───── RECORD SET

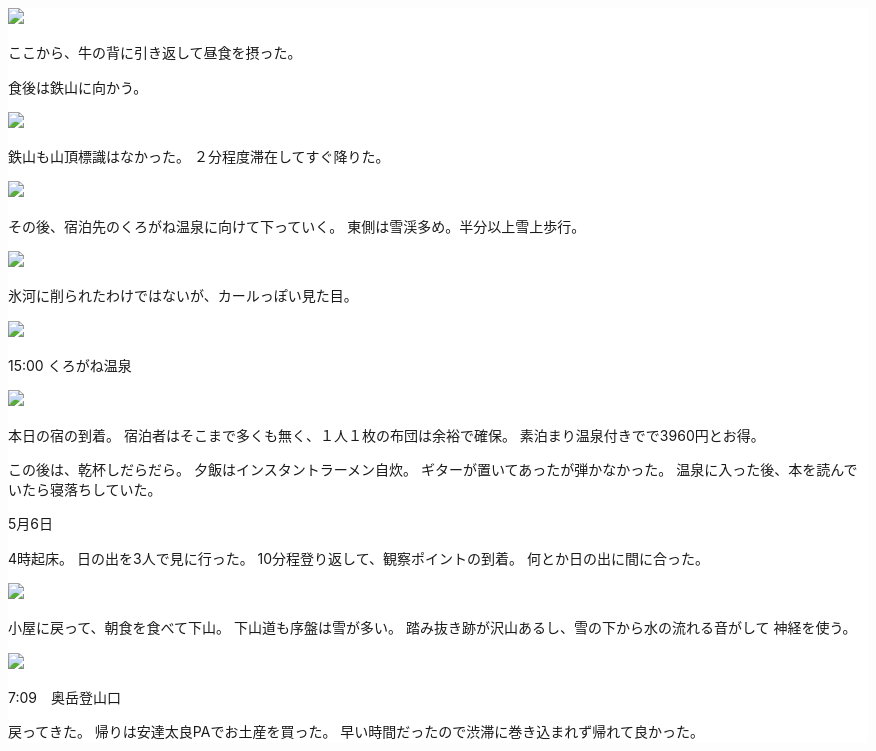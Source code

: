 <img src="https://images.prismic.io/peasysblog/aChXdidWJ-7kSQFb_63082980_2252967907_123large.jpg?auto=format,compress" width="600">



ここから、牛の背に引き返して昼食を摂った。

食後は鉄山に向かう。

<img src="https://images.prismic.io/peasysblog/aChXcidWJ-7kSQFY_63082980_2252967902_123large.jpg?auto=format,compress" width="600">


鉄山も山頂標識はなかった。
２分程度滞在してすぐ降りた。

<img src="https://images.prismic.io/peasysblog/aChXaidWJ-7kSQFX_63082980_2252967900_144large.jpg?auto=format,compress" width="600">


その後、宿泊先のくろがね温泉に向けて下っていく。
東側は雪渓多め。半分以上雪上歩行。

<img src="https://images.prismic.io/peasysblog/aChXZCdWJ-7kSQFW_63082980_2252967898_221large.jpg?auto=format,compress" width="600">


氷河に削られたわけではないが、カールっぽい見た目。

<img src="https://images.prismic.io/peasysblog/aChXXidWJ-7kSQFV_63082980_2252967897_135large.jpg?auto=format,compress" width="600">


15:00 くろがね温泉

<img src="https://images.prismic.io/peasysblog/aChXWidWJ-7kSQFU_63082980_2252967894_148large.jpg?auto=format,compress" width="600">

本日の宿の到着。
宿泊者はそこまで多くも無く、１人１枚の布団は余裕で確保。
素泊まり温泉付きでで3960円とお得。

この後は、乾杯しだらだら。
夕飯はインスタントラーメン自炊。
ギターが置いてあったが弾かなかった。
温泉に入った後、本を読んでいたら寝落ちしていた。


5月6日

4時起床。
日の出を3人で見に行った。
10分程登り返して、観察ポイントの到着。
何とか日の出に間に合った。

<img src="https://images.prismic.io/peasysblog/aChXVidWJ-7kSQFR_63082980_2252967887_230large.jpg?auto=format,compress" width="600">

小屋に戻って、朝食を食べて下山。
下山道も序盤は雪が多い。
踏み抜き跡が沢山あるし、雪の下から水の流れる音がして
神経を使う。

<img src="https://images.prismic.io/peasysblog/aChXVCdWJ-7kSQFQ_63082980_2252967886_67large.jpg?auto=format,compress" width="600">


7:09　奥岳登山口

戻ってきた。
帰りは安達太良PAでお土産を買った。
早い時間だったので渋滞に巻き込まれず帰れて良かった。
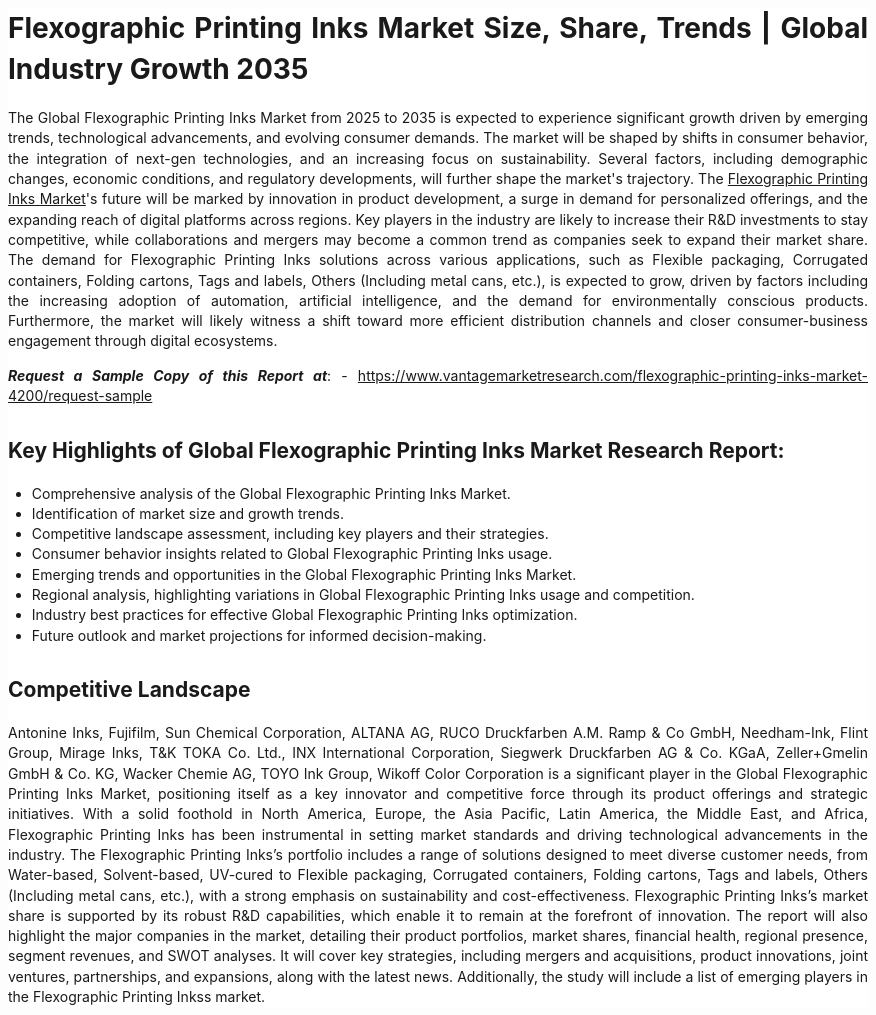 <h1 style="text-align:justify">Flexographic Printing Inks Market Size, Share, Trends | Global Industry Growth 2035</h1>

<p style="text-align:justify">The Global Flexographic Printing Inks Market from 2025 to 2035 is expected to experience significant growth driven by emerging trends, technological advancements, and evolving consumer demands. The market will be shaped by shifts in consumer behavior, the integration of next-gen technologies, and an increasing focus on sustainability. Several factors, including demographic changes, economic conditions, and regulatory developments, will further shape the market&#39;s trajectory. The <a href="https://www.vantagemarketresearch.com/industry-report/flexographic-printing-inks-market-4200">Flexographic Printing Inks Market</a>&#39;s future will be marked by innovation in product development, a surge in demand for personalized offerings, and the expanding reach of digital platforms across regions. Key players in the industry are likely to increase their R&amp;D investments to stay competitive, while collaborations and mergers may become a common trend as companies seek to expand their market share. The demand for Flexographic Printing Inks solutions across various applications, such as Flexible packaging, Corrugated containers, Folding cartons, Tags and labels, Others (Including metal cans, etc.), is expected to grow, driven by factors including the increasing adoption of automation, artificial intelligence, and the demand for environmentally conscious products. Furthermore, the market will likely witness a shift toward more efficient distribution channels and closer consumer-business engagement through digital ecosystems.</p>

<p style="text-align:justify"><em><strong>Request a Sample Copy of this Report at</strong></em>: - <a href="https://www.vantagemarketresearch.com/flexographic-printing-inks-market-4200/request-sample">https://www.vantagemarketresearch.com/flexographic-printing-inks-market-4200/request-sample</a></p>

<h2 style="text-align:justify"><strong>Key Highlights of Global Flexographic Printing Inks Market Research Report:</strong></h2>

<ul>
    <li style="text-align: justify;">Comprehensive analysis of the Global Flexographic Printing Inks Market.</li>
    <li style="text-align: justify;">Identification of market size and growth trends.</li>
    <li style="text-align: justify;">Competitive landscape assessment, including key players and their strategies.</li>
    <li style="text-align: justify;">Consumer behavior insights related to Global Flexographic Printing Inks usage.</li>
    <li style="text-align: justify;">Emerging trends and opportunities in the Global Flexographic Printing Inks Market.</li>
    <li style="text-align: justify;">Regional analysis, highlighting variations in Global Flexographic Printing Inks usage and competition.</li>
    <li style="text-align: justify;">Industry best practices for effective Global Flexographic Printing Inks optimization.</li>
    <li style="text-align: justify;">Future outlook and market projections for informed decision-making.</li>
</ul>

<h2 style="text-align:justify"><strong>Competitive Landscape</strong></h2>

<p style="text-align:justify">Antonine Inks, Fujifilm, Sun Chemical Corporation, ALTANA AG, RUCO Druckfarben A.M. Ramp & Co GmbH, Needham-Ink, Flint Group, Mirage Inks, T&K TOKA Co. Ltd., INX International Corporation, Siegwerk Druckfarben AG & Co. KGaA, Zeller+Gmelin GmbH & Co. KG, Wacker Chemie AG, TOYO Ink Group, Wikoff Color Corporation is a significant player in the Global Flexographic Printing Inks Market, positioning itself as a key innovator and competitive force through its product offerings and strategic initiatives. With a solid foothold in North America, Europe, the Asia Pacific, Latin America, the Middle East, and Africa, Flexographic Printing Inks has been instrumental in setting market standards and driving technological advancements in the industry. The Flexographic Printing Inks&rsquo;s portfolio includes a range of solutions designed to meet diverse customer needs, from Water-based, Solvent-based, UV-cured to Flexible packaging, Corrugated containers, Folding cartons, Tags and labels, Others (Including metal cans, etc.), with a strong emphasis on sustainability and cost-effectiveness. Flexographic Printing Inks&rsquo;s market share is supported by its robust R&amp;D capabilities, which enable it to remain at the forefront of innovation. The report will also highlight the major companies in the market, detailing their product portfolios, market shares, financial health, regional presence, segment revenues, and SWOT analyses. It will cover key strategies, including mergers and acquisitions, product innovations, joint ventures, partnerships, and expansions, along with the latest news. Additionally, the study will include a list of emerging players in the Flexographic Printing Inkss market.</p>
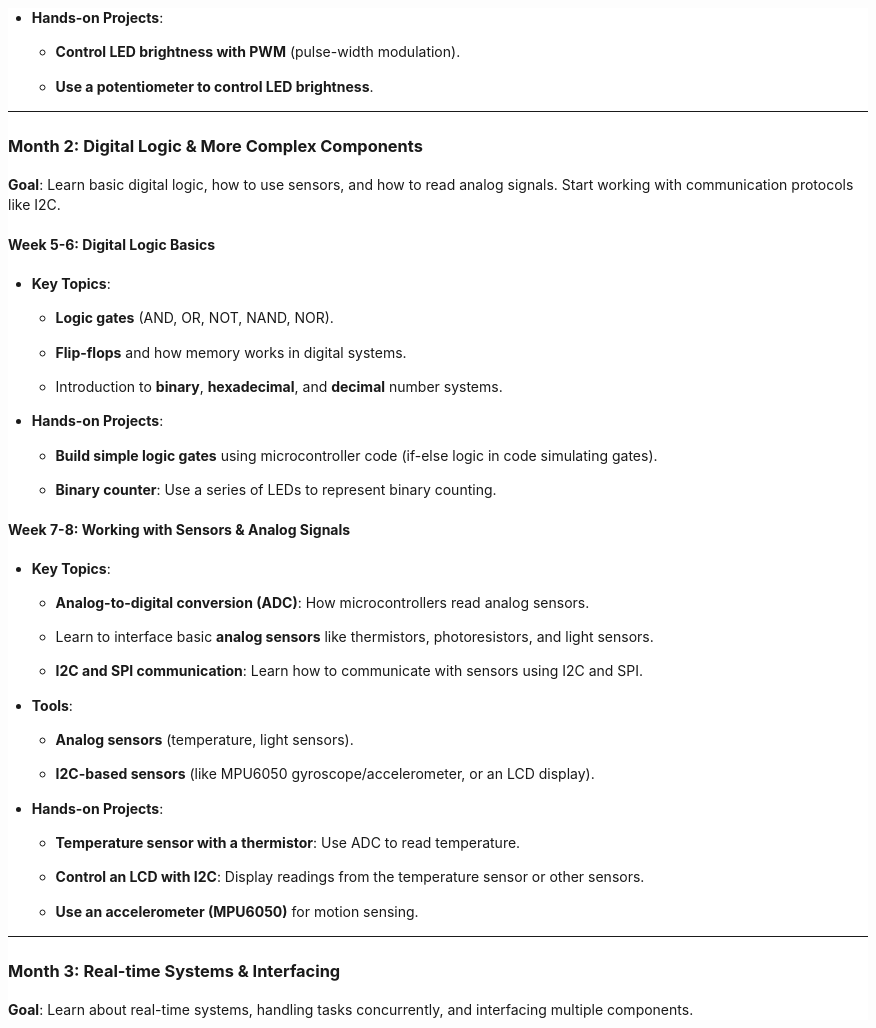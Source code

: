 - **Hands-on Projects**:
    
    - **Control LED brightness with PWM** (pulse-width modulation).
        
    - **Use a potentiometer to control LED brightness**.
        

---

### **Month 2: Digital Logic & More Complex Components**

**Goal**: Learn basic digital logic, how to use sensors, and how to read analog signals. Start working with communication protocols like I2C.

#### Week 5-6: **Digital Logic Basics**

- **Key Topics**:
    
    - **Logic gates** (AND, OR, NOT, NAND, NOR).
        
    - **Flip-flops** and how memory works in digital systems.
        
    - Introduction to **binary**, **hexadecimal**, and **decimal** number systems.
        
- **Hands-on Projects**:
    
    - **Build simple logic gates** using microcontroller code (if-else logic in code simulating gates).
        
    - **Binary counter**: Use a series of LEDs to represent binary counting.
        

#### Week 7-8: **Working with Sensors & Analog Signals**

- **Key Topics**:
    
    - **Analog-to-digital conversion (ADC)**: How microcontrollers read analog sensors.
        
    - Learn to interface basic **analog sensors** like thermistors, photoresistors, and light sensors.
        
    - **I2C and SPI communication**: Learn how to communicate with sensors using I2C and SPI.
        
- **Tools**:
    
    - **Analog sensors** (temperature, light sensors).
        
    - **I2C-based sensors** (like MPU6050 gyroscope/accelerometer, or an LCD display).
        
- **Hands-on Projects**:
    
    - **Temperature sensor with a thermistor**: Use ADC to read temperature.
        
    - **Control an LCD with I2C**: Display readings from the temperature sensor or other sensors.
        
    - **Use an accelerometer (MPU6050)** for motion sensing.
        

---

### **Month 3: Real-time Systems & Interfacing**

**Goal**: Learn about real-time systems, handling tasks concurrently, and interfacing multiple components.
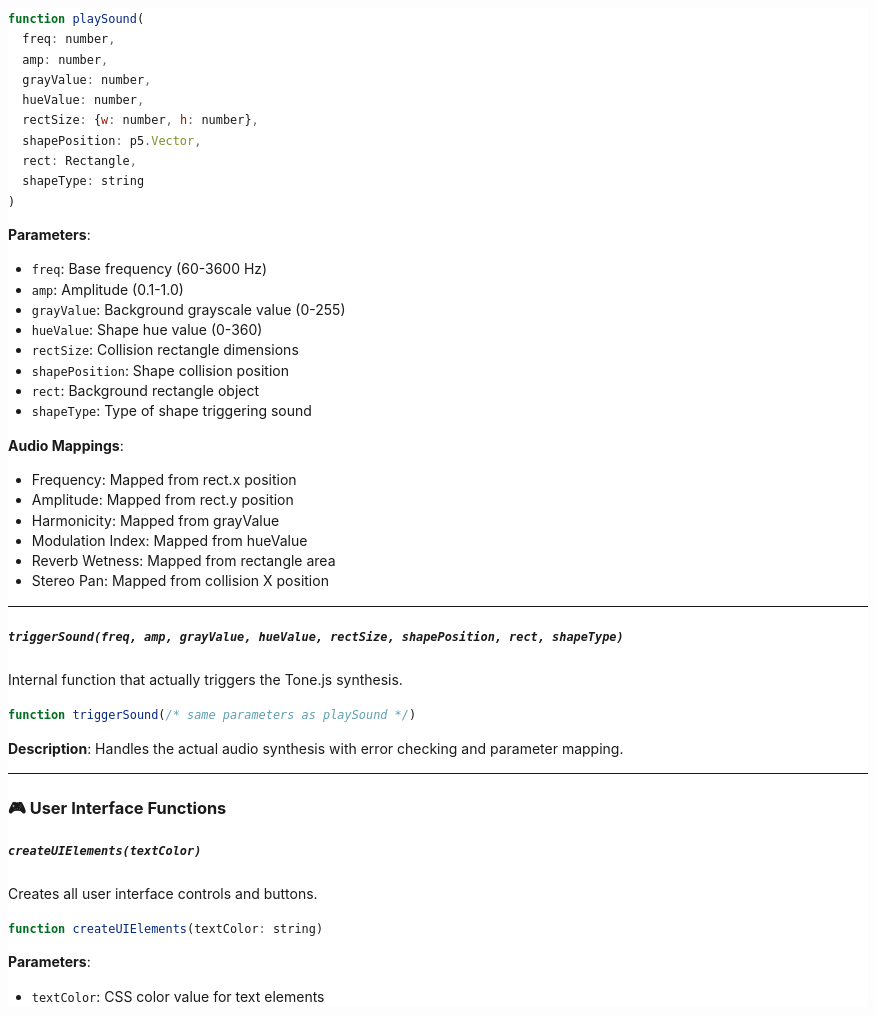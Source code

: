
 ```javascript
function playSound(
  freq: number,
  amp: number, 
  grayValue: number,
  hueValue: number,
  rectSize: {w: number, h: number},
  shapePosition: p5.Vector,
  rect: Rectangle,
  shapeType: string
)
```

**Parameters**:
- `freq`: Base frequency (60-3600 Hz)
- `amp`: Amplitude (0.1-1.0)
- `grayValue`: Background grayscale value (0-255)
- `hueValue`: Shape hue value (0-360)
- `rectSize`: Collision rectangle dimensions
- `shapePosition`: Shape collision position
- `rect`: Background rectangle object
- `shapeType`: Type of shape triggering sound

**Audio Mappings**:
- Frequency: Mapped from rect.x position
- Amplitude: Mapped from rect.y position  
- Harmonicity: Mapped from grayValue
- Modulation Index: Mapped from hueValue
- Reverb Wetness: Mapped from rectangle area
- Stereo Pan: Mapped from collision X position

---

##### `triggerSound(freq, amp, grayValue, hueValue, rectSize, shapePosition, rect, shapeType)`
Internal function that actually triggers the Tone.js synthesis.

```javascript
function triggerSound(/* same parameters as playSound */)
```

**Description**: Handles the actual audio synthesis with error checking and parameter mapping.

---

### 🎮 User Interface Functions

##### `createUIElements(textColor)`
Creates all user interface controls and buttons.

```javascript
function createUIElements(textColor: string)
```

**Parameters**:
- `textColor`: CSS color value for text elements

──────────

Repeat, exactly as they stand above, the lines from the line with "of the Global Flexographic Printing Inks Market.</li>" to the line with "Printing Inks optimization.</li>", both lines included.

_OUTPUT OF THE EXERCISE:_
    <li style="text-align: justify;">Comprehensive analysis of the Global Flexographic Printing Inks Market.</li>
    <li style="text-align: justify;">Identification of market size and growth trends.</li>
    <li style="text-align: justify;">Competitive landscape assessment, including key players and their strategies.</li>
    <li style="text-align: justify;">Consumer behavior insights related to Global Flexographic Printing Inks usage.</li>
    <li style="text-align: justify;">Emerging trends and opportunities in the Global Flexographic Printing Inks Market.</li>
    <li style="text-align: justify;">Regional analysis, highlighting variations in Global Flexographic Printing Inks usage and competition.</li>
    <li style="text-align: justify;">Industry best practices for effective Global Flexographic Printing Inks optimization.</li>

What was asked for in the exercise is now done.